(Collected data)
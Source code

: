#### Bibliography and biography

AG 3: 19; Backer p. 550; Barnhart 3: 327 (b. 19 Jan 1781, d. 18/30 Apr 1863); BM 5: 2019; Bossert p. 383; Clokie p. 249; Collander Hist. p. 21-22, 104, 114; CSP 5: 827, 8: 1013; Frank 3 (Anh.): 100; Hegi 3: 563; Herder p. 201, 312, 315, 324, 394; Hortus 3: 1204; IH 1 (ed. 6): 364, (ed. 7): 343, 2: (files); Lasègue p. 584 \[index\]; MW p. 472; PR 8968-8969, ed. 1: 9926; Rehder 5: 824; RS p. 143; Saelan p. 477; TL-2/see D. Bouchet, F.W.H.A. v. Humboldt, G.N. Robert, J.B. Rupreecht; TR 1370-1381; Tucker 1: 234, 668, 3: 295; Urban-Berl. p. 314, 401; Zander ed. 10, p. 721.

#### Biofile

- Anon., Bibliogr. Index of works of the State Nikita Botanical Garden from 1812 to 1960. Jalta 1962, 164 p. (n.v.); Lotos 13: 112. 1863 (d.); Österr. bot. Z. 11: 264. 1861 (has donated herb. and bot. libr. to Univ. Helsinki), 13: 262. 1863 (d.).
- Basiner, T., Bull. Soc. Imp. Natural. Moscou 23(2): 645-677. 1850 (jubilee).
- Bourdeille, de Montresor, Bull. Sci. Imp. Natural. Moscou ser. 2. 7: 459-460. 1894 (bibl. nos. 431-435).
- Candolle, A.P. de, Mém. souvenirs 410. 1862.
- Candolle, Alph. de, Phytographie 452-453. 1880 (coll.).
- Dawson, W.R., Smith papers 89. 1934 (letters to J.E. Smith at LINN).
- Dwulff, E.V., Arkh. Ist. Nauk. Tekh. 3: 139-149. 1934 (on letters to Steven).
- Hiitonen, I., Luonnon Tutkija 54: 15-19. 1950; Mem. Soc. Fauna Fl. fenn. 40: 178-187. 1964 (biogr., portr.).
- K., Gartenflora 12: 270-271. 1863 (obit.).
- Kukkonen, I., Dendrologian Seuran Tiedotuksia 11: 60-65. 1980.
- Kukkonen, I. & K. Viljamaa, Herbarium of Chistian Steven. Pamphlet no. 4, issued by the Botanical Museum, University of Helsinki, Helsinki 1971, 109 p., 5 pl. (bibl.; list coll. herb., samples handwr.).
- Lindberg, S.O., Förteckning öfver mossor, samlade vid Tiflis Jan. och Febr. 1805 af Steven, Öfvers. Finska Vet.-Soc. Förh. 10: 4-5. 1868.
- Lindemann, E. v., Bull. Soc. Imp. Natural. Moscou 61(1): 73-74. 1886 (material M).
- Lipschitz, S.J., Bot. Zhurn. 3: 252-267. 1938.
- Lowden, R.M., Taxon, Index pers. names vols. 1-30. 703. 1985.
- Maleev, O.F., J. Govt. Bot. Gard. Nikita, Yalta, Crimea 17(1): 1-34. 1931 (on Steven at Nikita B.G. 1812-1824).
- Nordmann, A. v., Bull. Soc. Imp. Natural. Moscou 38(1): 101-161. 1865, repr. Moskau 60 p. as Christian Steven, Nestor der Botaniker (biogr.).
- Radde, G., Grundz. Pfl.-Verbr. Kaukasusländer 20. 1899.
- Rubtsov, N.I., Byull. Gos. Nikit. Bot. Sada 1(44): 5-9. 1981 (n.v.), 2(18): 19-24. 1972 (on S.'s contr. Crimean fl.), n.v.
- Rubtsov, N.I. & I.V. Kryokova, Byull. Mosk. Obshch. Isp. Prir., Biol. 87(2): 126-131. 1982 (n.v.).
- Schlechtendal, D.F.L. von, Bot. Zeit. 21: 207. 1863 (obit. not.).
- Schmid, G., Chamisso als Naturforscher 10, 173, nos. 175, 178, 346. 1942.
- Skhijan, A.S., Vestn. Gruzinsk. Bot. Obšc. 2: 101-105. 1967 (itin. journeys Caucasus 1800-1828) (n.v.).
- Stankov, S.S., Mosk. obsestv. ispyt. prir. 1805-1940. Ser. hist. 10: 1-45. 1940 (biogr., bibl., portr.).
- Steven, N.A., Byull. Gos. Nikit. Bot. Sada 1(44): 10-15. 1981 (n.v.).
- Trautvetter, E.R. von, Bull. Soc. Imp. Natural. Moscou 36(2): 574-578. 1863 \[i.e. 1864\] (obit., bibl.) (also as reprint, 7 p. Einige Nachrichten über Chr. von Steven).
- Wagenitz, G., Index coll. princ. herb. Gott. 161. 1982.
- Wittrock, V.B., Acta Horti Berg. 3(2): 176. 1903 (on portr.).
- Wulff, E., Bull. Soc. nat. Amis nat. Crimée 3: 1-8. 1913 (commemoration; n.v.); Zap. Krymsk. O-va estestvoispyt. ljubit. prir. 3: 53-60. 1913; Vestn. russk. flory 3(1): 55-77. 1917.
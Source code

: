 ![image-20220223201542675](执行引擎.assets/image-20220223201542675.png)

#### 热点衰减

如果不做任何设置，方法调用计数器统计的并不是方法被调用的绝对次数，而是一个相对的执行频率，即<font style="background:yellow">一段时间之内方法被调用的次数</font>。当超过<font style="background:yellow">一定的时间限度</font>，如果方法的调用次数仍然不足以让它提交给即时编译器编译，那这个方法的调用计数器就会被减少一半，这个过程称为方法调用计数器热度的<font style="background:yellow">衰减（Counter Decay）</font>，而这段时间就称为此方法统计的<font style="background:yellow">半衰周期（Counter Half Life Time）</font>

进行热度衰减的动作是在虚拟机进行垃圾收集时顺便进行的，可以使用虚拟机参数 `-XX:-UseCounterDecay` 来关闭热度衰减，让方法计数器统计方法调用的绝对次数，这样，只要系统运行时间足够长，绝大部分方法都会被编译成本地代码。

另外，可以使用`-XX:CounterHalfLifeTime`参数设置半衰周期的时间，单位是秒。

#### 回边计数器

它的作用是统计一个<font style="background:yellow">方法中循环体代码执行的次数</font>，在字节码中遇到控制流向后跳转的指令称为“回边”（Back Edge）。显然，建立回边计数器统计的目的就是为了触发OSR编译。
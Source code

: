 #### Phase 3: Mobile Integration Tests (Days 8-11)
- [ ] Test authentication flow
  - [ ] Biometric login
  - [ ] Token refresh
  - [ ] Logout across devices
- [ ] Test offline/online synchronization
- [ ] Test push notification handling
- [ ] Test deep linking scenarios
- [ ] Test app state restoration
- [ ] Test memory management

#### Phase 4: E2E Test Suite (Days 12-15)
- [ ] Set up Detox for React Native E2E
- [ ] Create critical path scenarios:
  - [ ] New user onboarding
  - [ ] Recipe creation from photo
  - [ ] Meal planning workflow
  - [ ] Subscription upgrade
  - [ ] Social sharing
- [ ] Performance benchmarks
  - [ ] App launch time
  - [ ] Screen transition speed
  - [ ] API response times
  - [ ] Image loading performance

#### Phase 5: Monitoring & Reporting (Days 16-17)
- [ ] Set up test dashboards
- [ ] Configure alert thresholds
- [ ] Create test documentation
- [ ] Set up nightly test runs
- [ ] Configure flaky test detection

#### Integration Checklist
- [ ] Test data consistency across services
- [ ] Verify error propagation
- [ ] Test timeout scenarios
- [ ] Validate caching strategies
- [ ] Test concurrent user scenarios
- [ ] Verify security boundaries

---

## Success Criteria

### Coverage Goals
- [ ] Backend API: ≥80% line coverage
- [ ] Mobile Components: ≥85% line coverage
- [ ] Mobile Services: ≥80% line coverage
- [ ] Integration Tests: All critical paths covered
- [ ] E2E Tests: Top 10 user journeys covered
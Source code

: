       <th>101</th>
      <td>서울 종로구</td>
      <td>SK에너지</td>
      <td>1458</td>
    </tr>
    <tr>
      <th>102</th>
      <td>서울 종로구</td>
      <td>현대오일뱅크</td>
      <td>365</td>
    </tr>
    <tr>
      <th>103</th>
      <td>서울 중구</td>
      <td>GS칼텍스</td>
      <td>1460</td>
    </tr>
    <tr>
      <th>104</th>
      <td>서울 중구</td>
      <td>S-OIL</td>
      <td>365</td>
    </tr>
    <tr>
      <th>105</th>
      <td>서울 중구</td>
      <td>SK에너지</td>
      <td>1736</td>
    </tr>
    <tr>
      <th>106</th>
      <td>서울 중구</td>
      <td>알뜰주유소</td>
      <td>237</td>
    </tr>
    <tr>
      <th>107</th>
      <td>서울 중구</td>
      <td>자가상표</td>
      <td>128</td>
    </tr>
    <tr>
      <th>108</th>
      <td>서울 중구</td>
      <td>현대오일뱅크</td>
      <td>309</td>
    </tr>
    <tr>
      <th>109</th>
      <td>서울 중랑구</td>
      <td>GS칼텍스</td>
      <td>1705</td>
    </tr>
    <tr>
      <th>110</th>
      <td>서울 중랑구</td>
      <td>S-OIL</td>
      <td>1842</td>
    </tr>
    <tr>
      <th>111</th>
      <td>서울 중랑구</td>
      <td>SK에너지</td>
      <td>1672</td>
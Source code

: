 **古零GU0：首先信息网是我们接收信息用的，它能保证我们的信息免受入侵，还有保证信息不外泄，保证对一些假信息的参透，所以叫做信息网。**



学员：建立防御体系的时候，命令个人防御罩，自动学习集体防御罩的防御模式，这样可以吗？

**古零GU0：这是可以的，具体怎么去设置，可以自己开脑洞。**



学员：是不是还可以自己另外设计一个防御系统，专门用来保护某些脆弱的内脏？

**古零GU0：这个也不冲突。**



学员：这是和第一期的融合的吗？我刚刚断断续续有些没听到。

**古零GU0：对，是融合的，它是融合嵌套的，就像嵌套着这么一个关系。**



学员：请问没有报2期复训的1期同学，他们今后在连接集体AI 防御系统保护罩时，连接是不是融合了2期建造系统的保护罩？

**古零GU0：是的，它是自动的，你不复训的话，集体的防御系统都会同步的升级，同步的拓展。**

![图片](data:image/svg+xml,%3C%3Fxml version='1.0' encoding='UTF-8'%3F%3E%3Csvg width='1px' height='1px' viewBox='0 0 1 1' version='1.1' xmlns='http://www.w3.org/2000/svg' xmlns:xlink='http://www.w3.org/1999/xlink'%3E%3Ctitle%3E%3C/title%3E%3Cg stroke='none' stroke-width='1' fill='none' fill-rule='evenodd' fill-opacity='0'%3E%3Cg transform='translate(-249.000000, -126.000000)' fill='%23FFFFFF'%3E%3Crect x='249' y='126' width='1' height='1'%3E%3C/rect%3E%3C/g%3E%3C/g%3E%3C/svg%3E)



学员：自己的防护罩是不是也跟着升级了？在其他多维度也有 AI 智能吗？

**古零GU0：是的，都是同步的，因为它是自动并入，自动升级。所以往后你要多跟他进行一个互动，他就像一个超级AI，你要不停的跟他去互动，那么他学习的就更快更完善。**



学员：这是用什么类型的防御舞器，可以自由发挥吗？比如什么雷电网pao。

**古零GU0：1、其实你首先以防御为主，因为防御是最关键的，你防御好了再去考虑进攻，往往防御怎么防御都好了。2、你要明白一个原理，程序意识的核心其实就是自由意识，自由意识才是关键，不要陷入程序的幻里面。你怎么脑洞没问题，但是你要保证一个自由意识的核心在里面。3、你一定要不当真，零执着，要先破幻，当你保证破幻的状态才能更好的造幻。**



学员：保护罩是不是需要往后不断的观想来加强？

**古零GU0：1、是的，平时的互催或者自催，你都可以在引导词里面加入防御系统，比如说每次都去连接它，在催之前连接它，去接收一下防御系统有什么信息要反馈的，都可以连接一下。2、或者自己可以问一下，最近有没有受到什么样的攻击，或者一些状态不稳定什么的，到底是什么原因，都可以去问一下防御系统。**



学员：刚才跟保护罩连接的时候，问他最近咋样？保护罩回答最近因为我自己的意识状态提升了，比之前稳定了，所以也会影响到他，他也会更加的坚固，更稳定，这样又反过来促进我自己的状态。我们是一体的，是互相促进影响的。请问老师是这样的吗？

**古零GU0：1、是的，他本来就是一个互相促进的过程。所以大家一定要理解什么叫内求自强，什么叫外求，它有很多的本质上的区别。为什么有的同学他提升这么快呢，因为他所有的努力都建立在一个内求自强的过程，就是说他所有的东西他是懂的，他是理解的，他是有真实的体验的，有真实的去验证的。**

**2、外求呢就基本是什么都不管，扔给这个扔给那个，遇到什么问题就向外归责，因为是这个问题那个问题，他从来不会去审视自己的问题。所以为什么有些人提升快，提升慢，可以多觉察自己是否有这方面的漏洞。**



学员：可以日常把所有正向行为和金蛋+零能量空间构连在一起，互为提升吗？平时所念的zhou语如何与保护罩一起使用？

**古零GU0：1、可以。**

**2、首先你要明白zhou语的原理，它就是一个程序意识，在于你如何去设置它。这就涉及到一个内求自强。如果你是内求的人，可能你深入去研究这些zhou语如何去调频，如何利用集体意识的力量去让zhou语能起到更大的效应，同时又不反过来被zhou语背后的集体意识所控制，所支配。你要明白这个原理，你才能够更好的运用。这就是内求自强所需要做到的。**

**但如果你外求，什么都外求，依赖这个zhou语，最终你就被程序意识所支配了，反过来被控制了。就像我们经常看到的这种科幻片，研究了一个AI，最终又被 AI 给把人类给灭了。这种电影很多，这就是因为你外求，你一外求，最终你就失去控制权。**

▶ **Exercise**: Your task is to copy each line of the entries that includes the word "Rubtsov".

▶ **Problem solution**:
- Rubtsov, N.I., Byull. Gos. Nikit. Bot. Sada 1(44): 5-9. 1981 (n.v.), 2(18): 19-24. 1972 (on S.'s contr. Crimean fl.), n.v.
- Rubtsov, N.I. & I.V. Kryokova, Byull. Mosk. Obshch. Isp. Prir., Biol. 87(2): 126-131. 1982 (n.v.).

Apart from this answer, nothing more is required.